We base our own segmentation network on the DeepLabv3 [31] with some improvements, since it is one of the best performing networks on the Cityscapes dataset.

III CORNER CASE DEFINITION

A consequence of the so-far missing universally accepted definition of a corner case is that there is also no explicit metric existing. Motivated by [17], we will use a predictive approach for corner case detection. The idea is that if a novel or abnormal or critical suddenly occurring situation is technically predictable, it will not pose a major problem to an autonomous driving system, which will then naturally take care of adequate actions. Therefore, for us this would be a don’t care situation, although some might view it as a corner case.

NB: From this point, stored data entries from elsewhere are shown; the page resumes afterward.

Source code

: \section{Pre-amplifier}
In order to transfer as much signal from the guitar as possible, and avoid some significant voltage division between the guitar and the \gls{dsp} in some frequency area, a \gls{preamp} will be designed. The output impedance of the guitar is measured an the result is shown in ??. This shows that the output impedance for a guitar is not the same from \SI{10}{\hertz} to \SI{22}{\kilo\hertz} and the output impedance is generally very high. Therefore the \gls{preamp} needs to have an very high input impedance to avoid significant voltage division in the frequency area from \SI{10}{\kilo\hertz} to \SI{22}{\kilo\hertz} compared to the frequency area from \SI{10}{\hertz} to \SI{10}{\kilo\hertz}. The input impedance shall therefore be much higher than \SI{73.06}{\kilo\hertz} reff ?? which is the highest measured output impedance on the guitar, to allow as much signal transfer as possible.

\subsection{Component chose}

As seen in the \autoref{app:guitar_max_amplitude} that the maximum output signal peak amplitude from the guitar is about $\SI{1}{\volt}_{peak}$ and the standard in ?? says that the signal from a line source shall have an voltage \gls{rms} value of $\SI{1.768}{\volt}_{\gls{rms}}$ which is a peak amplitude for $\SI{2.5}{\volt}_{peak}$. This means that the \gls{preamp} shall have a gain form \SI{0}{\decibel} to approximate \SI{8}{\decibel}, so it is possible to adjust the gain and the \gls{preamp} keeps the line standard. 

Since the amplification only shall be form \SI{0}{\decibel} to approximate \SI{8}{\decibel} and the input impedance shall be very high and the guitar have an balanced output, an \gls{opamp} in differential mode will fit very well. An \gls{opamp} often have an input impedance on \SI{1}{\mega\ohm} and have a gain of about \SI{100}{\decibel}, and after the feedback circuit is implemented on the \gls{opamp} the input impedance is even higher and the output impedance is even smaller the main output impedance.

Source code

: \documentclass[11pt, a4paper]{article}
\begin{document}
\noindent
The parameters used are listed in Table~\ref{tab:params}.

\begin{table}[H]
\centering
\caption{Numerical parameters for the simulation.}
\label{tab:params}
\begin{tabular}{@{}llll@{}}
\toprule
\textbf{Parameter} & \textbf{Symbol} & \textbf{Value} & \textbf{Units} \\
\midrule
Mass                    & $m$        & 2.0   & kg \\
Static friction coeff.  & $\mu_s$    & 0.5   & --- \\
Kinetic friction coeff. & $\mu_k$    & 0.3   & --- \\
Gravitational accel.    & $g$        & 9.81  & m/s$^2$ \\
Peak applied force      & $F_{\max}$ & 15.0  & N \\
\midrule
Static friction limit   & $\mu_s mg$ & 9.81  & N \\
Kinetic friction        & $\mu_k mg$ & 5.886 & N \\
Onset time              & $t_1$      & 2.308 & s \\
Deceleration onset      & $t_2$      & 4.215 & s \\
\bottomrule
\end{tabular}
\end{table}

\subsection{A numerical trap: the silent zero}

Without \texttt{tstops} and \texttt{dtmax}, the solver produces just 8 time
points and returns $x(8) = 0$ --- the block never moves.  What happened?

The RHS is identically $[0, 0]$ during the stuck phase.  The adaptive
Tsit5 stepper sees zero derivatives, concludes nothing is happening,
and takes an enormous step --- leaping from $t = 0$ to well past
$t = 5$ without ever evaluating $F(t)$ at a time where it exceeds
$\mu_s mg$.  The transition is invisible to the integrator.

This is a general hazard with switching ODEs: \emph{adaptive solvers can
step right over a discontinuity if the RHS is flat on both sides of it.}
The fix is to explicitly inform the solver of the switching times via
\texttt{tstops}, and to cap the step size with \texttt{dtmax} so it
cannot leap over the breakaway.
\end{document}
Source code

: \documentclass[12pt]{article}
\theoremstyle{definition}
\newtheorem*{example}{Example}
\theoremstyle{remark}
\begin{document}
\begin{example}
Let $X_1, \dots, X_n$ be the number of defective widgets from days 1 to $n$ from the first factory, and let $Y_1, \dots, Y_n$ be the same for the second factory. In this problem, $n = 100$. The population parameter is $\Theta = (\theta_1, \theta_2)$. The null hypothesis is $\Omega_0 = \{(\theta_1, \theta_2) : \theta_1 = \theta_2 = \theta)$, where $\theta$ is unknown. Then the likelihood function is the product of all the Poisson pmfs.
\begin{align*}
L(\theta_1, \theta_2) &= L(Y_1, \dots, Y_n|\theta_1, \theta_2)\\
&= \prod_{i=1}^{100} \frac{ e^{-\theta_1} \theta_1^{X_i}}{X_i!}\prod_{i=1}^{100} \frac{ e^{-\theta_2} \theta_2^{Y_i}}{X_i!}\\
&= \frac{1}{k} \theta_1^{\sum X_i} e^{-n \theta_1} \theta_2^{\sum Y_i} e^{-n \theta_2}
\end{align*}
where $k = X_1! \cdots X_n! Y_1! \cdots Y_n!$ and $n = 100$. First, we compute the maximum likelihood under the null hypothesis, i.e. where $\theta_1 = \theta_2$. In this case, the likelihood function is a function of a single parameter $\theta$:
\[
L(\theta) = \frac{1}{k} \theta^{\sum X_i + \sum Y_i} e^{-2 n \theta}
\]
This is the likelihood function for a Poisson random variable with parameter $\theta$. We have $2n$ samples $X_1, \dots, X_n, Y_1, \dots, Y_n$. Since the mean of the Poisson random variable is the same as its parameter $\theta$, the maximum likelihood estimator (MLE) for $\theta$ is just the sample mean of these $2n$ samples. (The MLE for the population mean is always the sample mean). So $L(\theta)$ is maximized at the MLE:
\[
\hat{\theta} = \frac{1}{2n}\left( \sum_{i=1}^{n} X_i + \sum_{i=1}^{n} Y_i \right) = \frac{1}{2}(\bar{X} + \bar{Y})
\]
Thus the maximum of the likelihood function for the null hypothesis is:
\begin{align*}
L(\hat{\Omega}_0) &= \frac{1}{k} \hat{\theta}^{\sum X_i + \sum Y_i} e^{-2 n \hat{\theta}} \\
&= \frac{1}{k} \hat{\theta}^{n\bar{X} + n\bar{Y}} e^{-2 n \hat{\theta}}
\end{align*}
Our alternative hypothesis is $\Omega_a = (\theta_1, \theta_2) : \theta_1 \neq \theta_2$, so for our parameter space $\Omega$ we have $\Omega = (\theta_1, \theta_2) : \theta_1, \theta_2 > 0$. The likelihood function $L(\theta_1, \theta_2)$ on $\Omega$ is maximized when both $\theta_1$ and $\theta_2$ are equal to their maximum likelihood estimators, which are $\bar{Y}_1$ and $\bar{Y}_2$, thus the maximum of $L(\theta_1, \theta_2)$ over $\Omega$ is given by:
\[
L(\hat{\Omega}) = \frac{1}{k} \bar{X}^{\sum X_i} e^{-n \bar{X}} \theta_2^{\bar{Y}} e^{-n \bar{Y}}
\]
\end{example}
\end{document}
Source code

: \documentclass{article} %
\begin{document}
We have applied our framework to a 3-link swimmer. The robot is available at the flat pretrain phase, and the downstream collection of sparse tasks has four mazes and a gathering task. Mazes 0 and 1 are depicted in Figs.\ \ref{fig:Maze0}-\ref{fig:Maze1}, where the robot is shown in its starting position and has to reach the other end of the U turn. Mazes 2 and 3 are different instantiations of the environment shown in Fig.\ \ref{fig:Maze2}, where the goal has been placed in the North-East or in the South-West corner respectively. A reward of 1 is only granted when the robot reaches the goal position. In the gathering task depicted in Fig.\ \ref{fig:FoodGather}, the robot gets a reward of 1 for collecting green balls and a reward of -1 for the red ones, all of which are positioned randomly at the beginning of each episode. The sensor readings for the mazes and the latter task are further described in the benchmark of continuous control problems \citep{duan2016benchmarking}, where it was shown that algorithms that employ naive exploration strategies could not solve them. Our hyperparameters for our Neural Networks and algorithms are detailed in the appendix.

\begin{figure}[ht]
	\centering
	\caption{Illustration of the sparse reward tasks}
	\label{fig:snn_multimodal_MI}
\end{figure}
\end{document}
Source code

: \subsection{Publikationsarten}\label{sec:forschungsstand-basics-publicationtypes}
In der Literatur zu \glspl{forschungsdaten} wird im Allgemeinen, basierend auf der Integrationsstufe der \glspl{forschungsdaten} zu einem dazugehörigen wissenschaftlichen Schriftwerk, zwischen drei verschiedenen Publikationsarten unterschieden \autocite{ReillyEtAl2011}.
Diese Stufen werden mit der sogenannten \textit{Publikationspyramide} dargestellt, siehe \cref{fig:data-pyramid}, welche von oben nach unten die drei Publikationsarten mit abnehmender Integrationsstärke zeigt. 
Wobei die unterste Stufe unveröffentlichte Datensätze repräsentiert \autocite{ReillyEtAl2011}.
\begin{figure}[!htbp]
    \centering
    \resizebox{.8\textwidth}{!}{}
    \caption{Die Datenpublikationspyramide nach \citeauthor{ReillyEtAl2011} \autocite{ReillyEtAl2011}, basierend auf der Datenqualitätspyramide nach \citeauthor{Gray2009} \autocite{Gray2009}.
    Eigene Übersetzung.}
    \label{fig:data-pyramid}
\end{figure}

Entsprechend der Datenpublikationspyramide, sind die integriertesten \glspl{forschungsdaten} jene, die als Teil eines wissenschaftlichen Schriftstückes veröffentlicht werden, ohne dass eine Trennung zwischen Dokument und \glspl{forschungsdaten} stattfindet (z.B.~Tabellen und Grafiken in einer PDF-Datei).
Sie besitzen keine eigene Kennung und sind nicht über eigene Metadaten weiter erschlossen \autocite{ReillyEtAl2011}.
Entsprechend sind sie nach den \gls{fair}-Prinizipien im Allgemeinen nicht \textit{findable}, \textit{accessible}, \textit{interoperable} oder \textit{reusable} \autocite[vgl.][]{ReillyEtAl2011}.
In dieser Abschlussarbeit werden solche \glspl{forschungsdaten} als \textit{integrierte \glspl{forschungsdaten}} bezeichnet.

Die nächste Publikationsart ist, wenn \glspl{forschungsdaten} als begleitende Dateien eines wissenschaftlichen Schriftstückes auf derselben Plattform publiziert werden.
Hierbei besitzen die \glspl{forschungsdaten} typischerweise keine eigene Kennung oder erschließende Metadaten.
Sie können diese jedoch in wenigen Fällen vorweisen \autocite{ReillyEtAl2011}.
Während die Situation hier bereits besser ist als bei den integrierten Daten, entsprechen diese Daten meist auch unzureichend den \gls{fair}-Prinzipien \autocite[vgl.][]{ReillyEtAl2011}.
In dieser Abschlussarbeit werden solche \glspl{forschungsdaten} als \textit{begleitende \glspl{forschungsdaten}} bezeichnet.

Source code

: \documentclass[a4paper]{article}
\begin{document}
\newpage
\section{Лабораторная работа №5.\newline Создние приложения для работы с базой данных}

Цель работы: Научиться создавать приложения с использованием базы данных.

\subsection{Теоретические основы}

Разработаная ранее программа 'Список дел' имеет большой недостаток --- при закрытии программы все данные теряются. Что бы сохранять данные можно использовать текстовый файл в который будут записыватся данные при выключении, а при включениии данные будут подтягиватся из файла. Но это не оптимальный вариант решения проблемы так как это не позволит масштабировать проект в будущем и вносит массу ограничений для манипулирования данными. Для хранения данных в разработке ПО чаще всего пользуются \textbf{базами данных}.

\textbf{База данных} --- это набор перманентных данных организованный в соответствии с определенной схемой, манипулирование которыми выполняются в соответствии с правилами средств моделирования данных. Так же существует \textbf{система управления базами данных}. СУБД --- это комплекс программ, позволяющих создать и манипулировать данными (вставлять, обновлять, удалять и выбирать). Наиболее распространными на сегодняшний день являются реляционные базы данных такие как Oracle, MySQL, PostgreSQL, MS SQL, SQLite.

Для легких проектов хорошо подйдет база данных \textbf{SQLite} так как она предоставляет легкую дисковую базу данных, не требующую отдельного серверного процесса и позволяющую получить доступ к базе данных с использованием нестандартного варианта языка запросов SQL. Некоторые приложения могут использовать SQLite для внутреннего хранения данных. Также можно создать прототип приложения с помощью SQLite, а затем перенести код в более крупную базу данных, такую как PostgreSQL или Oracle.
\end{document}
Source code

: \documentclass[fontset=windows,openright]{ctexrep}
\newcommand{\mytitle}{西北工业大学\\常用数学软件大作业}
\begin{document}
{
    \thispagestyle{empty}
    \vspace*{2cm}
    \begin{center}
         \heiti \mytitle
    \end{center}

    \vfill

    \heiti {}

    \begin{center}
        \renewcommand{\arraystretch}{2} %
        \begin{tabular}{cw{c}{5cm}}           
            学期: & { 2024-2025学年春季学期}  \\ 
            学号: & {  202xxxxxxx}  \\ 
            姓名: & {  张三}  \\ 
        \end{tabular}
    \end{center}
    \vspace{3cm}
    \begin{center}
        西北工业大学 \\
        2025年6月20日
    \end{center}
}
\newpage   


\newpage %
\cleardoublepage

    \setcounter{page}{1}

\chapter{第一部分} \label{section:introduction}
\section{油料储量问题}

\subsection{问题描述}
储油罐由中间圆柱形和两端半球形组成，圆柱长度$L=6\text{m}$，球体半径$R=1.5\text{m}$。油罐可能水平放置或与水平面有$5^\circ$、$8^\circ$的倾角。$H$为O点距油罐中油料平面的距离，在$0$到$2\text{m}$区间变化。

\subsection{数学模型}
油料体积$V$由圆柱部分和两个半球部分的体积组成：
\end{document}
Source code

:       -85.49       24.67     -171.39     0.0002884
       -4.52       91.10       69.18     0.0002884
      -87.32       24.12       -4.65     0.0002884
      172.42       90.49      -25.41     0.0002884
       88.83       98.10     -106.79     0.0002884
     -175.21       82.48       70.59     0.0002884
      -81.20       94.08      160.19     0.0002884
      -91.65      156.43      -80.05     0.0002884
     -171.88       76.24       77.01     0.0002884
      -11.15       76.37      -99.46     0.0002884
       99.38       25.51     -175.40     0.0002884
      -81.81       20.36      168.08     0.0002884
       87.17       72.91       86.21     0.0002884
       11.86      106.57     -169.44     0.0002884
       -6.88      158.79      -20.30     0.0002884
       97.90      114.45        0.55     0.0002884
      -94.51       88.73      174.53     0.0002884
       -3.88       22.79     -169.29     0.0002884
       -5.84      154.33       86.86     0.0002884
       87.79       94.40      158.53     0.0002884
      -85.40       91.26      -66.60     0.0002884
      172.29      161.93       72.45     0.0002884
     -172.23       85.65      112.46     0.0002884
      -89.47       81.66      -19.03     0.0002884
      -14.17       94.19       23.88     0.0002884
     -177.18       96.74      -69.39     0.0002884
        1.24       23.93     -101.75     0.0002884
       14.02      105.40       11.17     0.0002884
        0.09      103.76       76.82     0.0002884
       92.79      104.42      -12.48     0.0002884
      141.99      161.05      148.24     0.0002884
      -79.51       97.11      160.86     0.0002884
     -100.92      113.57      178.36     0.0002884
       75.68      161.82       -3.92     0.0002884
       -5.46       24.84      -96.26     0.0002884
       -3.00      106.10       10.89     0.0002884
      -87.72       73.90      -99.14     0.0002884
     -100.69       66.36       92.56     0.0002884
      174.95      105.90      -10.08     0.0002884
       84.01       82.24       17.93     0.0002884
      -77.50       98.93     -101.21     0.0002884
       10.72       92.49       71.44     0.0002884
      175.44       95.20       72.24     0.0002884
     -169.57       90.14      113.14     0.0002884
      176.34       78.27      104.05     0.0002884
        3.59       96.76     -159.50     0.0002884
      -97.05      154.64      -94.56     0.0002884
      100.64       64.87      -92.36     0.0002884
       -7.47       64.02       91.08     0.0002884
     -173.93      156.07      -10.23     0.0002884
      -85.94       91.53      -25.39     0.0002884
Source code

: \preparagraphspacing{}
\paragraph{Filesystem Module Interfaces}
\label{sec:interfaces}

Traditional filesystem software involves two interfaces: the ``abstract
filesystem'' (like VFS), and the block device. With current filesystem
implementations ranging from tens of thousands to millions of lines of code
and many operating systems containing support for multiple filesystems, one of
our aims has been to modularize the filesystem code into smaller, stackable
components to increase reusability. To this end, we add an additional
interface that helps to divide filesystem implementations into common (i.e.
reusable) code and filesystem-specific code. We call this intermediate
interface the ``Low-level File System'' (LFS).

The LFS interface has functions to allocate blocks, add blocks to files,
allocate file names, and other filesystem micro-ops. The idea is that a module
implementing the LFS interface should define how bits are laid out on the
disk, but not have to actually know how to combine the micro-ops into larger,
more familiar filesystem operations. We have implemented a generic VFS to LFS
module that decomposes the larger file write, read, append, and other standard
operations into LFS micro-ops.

So our focus is on technically unpredictable situations. However, it is important to note that not each unpredictable situation in the field of autonomous driving is necessarily a corner case. An aircraft that suddenly enters the camera image in the sky may not be predictable, but luckily in most cases it will be irrelevant for the driving task. As opposed to that, pedestrians, cyclists and other moving objects on the ground are highly relevant classes. Beyond that, even a pedestrian acting in some highly unpredictable manner may be irrelevant for the driving task if it happens at a sufficiently large distance from the vehicle or its future trajectory.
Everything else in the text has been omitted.